═════ RECORDS TO USE ═════
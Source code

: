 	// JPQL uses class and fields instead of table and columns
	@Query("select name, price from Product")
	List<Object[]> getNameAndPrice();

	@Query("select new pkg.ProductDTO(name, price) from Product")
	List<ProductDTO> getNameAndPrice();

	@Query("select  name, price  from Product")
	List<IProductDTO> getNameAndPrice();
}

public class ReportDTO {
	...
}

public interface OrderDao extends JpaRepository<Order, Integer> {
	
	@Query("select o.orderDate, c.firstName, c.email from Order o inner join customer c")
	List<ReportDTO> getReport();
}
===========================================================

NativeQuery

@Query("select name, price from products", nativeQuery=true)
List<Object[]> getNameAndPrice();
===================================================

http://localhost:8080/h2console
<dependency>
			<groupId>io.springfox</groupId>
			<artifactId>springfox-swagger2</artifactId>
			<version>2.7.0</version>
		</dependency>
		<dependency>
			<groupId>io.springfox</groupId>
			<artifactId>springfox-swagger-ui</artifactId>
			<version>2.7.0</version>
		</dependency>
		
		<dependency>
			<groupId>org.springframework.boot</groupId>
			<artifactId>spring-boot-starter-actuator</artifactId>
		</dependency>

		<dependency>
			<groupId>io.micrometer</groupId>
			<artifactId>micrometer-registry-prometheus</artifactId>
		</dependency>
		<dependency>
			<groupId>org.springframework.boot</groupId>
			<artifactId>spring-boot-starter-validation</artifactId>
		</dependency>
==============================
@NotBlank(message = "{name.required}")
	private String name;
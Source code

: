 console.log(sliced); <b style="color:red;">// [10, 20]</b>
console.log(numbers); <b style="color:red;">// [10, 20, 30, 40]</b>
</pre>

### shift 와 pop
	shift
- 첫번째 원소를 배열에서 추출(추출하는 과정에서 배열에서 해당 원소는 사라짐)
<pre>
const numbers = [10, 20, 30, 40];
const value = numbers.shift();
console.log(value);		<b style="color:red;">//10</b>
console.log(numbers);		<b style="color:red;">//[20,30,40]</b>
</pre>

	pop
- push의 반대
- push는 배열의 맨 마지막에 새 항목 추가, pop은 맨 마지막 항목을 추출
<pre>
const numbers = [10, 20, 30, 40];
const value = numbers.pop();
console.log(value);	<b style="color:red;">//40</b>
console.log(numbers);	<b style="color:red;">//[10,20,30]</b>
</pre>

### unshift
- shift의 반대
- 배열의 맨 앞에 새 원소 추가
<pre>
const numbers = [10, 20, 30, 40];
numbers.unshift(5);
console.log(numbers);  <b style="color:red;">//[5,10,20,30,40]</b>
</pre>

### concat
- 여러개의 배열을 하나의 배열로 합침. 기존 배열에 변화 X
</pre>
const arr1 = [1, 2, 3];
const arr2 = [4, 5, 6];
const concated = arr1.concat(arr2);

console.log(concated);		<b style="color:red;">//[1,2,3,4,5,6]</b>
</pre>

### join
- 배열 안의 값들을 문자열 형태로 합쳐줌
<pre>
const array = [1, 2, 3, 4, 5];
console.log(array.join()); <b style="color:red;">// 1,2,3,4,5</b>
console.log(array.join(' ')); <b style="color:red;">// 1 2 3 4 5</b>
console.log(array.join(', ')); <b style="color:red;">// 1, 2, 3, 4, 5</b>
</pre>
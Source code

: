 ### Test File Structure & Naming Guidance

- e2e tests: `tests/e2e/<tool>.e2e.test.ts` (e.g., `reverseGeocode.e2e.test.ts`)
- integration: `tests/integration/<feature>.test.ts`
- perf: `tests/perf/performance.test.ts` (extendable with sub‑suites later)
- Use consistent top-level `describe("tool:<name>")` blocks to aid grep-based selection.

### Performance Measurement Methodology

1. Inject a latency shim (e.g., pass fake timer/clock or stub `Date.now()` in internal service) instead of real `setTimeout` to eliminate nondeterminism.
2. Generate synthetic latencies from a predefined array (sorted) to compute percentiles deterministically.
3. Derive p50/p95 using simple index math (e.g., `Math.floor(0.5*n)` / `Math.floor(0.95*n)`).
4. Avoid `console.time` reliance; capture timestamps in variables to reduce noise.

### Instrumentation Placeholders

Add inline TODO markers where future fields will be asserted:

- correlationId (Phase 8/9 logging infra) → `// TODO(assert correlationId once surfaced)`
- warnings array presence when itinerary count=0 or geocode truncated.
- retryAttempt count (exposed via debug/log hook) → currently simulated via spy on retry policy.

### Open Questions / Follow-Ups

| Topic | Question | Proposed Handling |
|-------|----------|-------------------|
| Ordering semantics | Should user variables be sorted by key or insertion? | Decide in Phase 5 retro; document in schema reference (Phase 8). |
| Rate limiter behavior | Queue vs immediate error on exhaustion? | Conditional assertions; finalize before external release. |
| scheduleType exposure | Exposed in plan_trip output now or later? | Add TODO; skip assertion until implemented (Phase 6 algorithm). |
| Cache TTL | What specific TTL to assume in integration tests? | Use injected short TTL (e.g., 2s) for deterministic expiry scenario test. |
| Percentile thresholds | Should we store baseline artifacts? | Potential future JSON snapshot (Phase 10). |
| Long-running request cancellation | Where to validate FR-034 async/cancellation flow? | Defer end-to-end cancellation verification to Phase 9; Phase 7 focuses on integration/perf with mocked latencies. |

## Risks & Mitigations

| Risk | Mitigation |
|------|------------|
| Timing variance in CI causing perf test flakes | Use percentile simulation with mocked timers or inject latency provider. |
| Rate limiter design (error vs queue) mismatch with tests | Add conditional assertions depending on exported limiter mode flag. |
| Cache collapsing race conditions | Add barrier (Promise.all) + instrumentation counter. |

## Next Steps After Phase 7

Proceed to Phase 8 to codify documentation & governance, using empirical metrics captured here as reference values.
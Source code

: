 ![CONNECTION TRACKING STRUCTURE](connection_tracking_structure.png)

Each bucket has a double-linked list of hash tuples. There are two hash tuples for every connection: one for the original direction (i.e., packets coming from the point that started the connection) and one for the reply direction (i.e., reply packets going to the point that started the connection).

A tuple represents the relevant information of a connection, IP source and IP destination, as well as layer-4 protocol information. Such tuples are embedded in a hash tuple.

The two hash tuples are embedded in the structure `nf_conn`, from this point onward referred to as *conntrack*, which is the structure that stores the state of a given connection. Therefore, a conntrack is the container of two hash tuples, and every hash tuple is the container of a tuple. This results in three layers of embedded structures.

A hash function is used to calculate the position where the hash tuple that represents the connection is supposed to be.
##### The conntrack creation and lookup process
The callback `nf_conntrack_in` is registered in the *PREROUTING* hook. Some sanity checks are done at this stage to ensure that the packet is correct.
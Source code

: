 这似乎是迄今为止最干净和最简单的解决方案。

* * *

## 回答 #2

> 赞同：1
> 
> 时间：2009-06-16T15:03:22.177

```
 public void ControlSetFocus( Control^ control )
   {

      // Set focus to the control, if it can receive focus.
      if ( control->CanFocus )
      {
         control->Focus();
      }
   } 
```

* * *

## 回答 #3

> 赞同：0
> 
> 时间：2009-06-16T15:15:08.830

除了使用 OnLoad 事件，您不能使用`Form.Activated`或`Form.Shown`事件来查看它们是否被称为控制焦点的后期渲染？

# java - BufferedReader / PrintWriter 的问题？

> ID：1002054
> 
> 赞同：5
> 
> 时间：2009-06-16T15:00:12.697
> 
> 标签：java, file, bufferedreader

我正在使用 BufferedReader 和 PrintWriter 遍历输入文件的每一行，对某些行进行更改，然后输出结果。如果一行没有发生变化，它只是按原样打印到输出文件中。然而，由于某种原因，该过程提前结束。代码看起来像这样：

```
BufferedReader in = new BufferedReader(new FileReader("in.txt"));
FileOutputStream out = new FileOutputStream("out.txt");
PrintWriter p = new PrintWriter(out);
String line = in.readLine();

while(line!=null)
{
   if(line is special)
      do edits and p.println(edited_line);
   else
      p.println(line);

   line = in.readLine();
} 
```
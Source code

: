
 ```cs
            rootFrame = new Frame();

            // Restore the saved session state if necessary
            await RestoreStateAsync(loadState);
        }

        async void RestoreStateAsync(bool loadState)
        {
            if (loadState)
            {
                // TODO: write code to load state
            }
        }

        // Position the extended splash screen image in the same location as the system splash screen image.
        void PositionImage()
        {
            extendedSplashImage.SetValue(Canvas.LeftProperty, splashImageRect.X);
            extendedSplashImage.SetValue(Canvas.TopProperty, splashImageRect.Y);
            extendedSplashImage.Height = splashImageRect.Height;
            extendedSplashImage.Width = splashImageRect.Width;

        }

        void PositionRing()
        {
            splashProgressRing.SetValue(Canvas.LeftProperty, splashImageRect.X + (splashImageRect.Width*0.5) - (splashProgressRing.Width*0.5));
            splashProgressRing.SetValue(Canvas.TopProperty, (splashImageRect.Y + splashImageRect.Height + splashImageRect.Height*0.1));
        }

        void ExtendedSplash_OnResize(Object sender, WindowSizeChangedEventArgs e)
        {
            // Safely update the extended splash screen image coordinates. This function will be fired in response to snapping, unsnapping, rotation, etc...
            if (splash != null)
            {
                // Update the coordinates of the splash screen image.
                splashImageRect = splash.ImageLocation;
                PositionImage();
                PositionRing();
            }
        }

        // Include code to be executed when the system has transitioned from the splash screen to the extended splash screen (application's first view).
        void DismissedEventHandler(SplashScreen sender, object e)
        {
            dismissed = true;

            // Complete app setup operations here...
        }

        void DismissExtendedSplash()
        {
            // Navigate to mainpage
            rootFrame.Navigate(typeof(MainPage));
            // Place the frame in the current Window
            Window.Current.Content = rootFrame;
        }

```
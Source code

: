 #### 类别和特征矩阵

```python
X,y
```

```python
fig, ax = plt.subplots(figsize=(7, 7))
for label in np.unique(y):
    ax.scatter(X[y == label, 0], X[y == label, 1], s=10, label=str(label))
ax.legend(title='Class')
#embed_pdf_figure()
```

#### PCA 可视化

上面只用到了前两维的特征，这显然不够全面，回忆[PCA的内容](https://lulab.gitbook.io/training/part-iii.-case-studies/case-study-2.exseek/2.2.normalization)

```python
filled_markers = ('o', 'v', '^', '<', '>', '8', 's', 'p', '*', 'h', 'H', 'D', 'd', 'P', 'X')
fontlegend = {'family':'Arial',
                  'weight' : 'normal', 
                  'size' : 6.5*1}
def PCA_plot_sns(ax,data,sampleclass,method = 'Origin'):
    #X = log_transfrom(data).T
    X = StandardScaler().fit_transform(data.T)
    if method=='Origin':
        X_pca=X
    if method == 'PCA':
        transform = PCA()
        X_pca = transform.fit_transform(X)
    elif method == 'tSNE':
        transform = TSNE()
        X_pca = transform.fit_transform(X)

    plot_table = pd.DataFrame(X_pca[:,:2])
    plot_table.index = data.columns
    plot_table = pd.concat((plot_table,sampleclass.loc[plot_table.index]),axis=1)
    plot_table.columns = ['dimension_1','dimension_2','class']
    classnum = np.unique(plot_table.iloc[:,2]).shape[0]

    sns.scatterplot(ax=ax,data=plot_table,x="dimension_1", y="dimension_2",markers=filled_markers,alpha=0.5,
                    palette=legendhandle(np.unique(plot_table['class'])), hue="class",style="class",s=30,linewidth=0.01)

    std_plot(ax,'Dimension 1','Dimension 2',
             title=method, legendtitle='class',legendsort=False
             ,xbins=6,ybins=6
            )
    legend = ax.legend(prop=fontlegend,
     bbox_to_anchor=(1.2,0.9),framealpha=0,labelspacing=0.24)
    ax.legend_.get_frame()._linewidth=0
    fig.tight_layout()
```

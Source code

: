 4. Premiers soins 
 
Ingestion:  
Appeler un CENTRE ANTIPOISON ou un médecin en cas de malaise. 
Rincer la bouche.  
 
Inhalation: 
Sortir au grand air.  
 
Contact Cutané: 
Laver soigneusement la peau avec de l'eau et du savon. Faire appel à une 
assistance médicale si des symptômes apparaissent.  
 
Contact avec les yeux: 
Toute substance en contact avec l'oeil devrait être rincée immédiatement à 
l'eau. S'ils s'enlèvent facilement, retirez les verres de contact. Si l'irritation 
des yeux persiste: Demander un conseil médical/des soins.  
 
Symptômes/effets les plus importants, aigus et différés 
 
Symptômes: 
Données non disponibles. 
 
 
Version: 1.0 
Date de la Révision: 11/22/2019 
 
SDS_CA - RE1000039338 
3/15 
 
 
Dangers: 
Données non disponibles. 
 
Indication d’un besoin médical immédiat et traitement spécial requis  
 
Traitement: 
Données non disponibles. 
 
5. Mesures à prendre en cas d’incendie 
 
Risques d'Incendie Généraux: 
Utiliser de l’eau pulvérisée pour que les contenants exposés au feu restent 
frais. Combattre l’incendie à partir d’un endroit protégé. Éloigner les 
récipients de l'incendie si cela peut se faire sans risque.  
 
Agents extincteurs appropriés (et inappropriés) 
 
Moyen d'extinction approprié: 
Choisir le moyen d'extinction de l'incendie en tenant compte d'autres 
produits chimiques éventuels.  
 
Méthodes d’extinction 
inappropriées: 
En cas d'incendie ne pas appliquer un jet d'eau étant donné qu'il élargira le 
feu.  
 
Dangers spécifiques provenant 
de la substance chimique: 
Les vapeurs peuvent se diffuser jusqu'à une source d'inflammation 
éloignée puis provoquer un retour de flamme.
═════
▶ _ASSIGNMENT_: Only a number is expected: the count of lines in the data that contain the word "avec".

▶ _ANSWER SECTION_: 3